Relatório da Polícia Federal reúne mensagens, contratos e registros que apontam para uma relação próxima entre o ministro do STF e o banqueiro do Banco Master; caso amplia a pressão sobre a Corte
O ministro André Mendonça, do Supremo Tribunal Federal (STF), determinou nesta terça-feira (1º) a retirada do sigilo de documentos relacionados à investigação da Polícia Federal sobre o Banco Master. O material reúne informações sobre a relação entre o ministro Alexandre de Moraes e o banqueiro Daniel Vorcaro, além de contratos firmados entre o banco e o escritório de advocacia da esposa de Moraes, Viviane Barci de Moraes.
Segundo os documentos divulgados, os contratos entre o Banco Master e o escritório teriam movimentado aproximadamente R$ 131 milhões. A investigação também encontrou registros que indicariam a participação de Moraes na revisão de contratos, embora a defesa sustente que a atuação ocorreu exclusivamente para verificar possíveis impedimentos legais.

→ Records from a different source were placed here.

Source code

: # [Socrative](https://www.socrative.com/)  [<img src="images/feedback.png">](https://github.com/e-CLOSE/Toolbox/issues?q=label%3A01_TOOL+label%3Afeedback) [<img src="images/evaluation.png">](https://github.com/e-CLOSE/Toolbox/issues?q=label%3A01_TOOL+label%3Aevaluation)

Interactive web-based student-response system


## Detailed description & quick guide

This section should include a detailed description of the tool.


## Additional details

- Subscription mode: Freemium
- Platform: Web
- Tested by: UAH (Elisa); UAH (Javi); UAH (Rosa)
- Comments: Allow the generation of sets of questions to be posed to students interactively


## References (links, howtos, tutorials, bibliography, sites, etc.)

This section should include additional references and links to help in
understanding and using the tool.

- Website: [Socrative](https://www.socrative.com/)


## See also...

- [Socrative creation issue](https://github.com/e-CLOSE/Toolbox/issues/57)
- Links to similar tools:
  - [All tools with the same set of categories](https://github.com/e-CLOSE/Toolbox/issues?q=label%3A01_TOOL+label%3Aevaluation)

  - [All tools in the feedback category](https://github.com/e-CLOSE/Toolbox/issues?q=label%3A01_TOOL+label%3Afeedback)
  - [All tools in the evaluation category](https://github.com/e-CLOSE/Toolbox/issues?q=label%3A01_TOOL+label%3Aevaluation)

A Polícia Federal ainda analisa um contrato adicional, estimado em R$ 50 milhões, relacionado a serviços que envolveriam aeronaves. O conjunto de informações passou a ser considerado relevante para esclarecer o nível de proximidade entre o ministro e o banqueiro.
Mensagens chamam atenção dos investigadores
Entre os elementos analisados estão mensagens encontradas no material apreendido de Vorcaro. Em uma delas, o banqueiro teria demonstrado forte proximidade com Moraes e manifestado preocupação com investigações que poderiam atingir seus negócios.

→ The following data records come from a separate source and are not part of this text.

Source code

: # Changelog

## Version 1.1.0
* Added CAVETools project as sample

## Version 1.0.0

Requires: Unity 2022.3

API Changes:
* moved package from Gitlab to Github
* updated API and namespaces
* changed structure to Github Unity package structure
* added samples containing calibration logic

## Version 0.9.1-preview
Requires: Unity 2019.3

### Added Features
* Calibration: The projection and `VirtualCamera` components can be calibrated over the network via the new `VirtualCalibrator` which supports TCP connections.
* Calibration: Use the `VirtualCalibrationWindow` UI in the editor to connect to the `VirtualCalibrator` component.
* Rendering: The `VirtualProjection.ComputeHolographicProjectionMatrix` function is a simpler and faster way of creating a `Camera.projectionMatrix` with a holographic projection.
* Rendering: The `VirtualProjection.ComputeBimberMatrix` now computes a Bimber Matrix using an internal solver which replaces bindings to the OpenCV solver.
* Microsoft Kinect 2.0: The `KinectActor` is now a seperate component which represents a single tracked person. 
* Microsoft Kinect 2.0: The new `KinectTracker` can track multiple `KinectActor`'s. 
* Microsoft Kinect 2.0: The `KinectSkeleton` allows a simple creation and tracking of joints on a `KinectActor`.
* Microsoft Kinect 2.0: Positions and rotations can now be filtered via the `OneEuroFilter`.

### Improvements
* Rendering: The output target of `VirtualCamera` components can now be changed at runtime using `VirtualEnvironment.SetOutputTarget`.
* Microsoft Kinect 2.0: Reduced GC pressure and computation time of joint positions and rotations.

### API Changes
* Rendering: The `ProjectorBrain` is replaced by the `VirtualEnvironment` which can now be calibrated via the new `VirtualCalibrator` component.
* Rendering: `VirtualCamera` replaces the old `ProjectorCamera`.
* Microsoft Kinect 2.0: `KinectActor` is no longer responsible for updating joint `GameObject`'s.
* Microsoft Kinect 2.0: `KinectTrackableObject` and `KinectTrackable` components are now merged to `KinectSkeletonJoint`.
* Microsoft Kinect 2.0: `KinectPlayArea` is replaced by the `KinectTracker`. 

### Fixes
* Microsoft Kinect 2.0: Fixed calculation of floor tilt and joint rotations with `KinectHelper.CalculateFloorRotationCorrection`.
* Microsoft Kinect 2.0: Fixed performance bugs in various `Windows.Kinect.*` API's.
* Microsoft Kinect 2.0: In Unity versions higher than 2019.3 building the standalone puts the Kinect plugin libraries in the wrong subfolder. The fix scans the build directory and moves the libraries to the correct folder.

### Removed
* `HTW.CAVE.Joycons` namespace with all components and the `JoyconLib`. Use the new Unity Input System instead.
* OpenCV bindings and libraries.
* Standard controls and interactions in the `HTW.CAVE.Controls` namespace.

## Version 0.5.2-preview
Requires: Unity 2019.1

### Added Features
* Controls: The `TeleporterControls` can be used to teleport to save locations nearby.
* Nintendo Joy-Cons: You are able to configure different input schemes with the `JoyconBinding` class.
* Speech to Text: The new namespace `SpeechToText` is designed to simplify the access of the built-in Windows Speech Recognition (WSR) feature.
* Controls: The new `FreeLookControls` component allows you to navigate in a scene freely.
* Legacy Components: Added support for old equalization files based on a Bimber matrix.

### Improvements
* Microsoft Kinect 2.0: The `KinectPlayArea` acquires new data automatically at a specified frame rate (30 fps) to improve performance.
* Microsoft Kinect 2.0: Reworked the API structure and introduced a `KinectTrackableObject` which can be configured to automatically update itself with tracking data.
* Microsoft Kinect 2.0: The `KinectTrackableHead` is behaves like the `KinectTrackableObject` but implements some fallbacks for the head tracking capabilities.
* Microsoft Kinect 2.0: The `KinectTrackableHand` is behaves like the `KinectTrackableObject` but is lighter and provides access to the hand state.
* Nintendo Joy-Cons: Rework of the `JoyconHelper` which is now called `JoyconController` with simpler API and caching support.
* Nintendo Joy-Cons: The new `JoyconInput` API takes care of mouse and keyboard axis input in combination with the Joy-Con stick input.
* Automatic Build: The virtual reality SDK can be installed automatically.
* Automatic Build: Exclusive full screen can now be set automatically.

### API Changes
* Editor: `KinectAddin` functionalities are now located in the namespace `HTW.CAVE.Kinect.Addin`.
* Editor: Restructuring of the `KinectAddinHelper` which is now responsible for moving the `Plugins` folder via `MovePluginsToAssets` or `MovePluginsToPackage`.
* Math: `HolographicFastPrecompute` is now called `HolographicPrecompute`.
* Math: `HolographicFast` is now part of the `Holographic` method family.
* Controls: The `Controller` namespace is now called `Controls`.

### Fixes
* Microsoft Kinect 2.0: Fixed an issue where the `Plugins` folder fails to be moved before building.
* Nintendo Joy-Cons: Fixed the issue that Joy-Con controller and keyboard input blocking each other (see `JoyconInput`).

As mensagens também indicariam que Vorcaro procurava obter informações ou apoio diante de possíveis ações da Polícia Federal e da Procuradoria-Geral da República (PGR). A existência dessas conversas, por si só, não comprova qualquer interferência do ministro em investigações ou decisões judiciais. A apuração busca justamente determinar o contexto e a natureza dos contatos.

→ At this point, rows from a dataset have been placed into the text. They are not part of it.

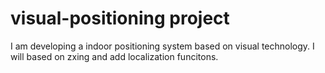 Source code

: visual-positioning project
=====

I am developing a indoor positioning system based on visual technology. I will based on zxing and add localization funcitons.
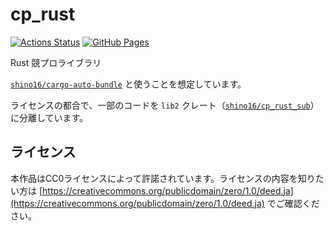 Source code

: # cp_rust

[![Actions Status](https://github.com/shino16/cpr/workflows/test/badge.svg)](https://github.com/shino16/cpr/actions)
[![GitHub Pages](https://img.shields.io/static/v1?label=GitHub+Pages&message=+&color=brightgreen&logo=github)](https://shino16.github.io/cpr/)

Rust 競プロライブラリ

[`shino16/cargo-auto-bundle`](https://github.com/shino16/cargo-auto-bundle) と使うことを想定しています。

ライセンスの都合で、一部のコードを `lib2` クレート（[`shino16/cp_rust_sub`](https://github.com/shino16/cp_rust_sub)）に分離しています。

## ライセンス

本作品はCC0ライセンスによって許諾されています。ライセンスの内容を知りたい方は [https://creativecommons.org/publicdomain/zero/1.0/deed.ja](https://creativecommons.org/publicdomain/zero/1.0/deed.ja) でご確認ください。
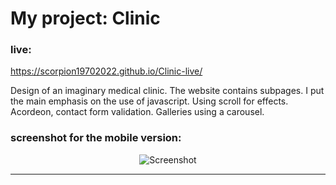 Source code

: # My project: Clinic

### live:

https://scorpion19702022.github.io/Clinic-live/

Design of an imaginary medical clinic. The website contains subpages. I put the main emphasis on the use of javascript. Using scroll for effects. Acordeon, contact form validation. Galleries using a carousel.

### screenshot for the mobile version:

<p align="center">
    <img src="./img/for redme/mobile.jpg" alt="Screenshot">
</p>

---
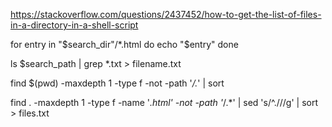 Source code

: https://stackoverflow.com/questions/2437452/how-to-get-the-list-of-files-in-a-directory-in-a-shell-script


for entry in "$search_dir"/*.html
do
  echo "$entry"
done

ls $search_path | grep *.txt > filename.txt

find $(pwd) -maxdepth 1 -type f -not -path '*/\.*' | sort

find . -maxdepth 1 -type f -name '*.html' -not -path '*/\.*' | sed 's/^\.\///g' | sort > files.txt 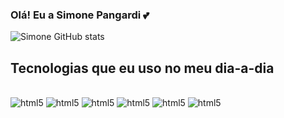 ### Olá! Eu a Simone Pangardi 💕

![Simone GitHub stats](https://github-readme-stats.vercel.app/api?username=simone-pangardi&theme=onedark)

## Tecnologias que eu uso no meu dia-a-dia

<div style="display: inline_block"><br>
<img aling="center" alt="html5" src="https://img.shields.io/badge/HTML5-E34F26?style=for-the-badge&logo=html5&logoColor=white">

<img aling="center" alt="html5" src="https://img.shields.io/badge/CSS-239120?&style=for-the-badge&logo=css3&logoColor=white">
<img aling="center" alt="html5" src="https://img.shields.io/badge/TypeScript-007ACC?style=for-the-badge&logo=typescript&logoColor=white">
<img aling="center" alt="html5" src="https://img.shields.io/badge/Vue.js-35495E?style=for-the-badge&logo=vue.js&logoColor=4FC08D">
<img aling="center" alt="html5" src="https://img.shields.io/badge/React-20232A?style=for-the-badge&logo=react&logoColor=61DAFB">
<img aling="center" alt="html5" src="(https://img.shields.io/badge/JavaScript-323330?style=for-the-badge&logo=javascript&logoColor=F7DF1E)">



</div>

Uma das mensagens atribuídas a Vorcaro demonstra o grau de proximidade alegado pelo banqueiro ao afirmar ter “gratidão de vida” a Moraes.
Fábio Faria aparece como intermediário
Os documentos também apontam para a participação do ex-ministro das Comunicações Fábio Faria na aproximação entre Vorcaro e Moraes.
Segundo mensagens obtidas pela Polícia Federal, Faria teria repassado a Vorcaro o número de telefone de Moraes e ajudado a organizar encontros entre os dois. Entre os compromissos mencionados estão um almoço, um jantar e uma reunião em Londres.
A aproximação teria ocorrido entre o fim de 2023 e o início de 2024.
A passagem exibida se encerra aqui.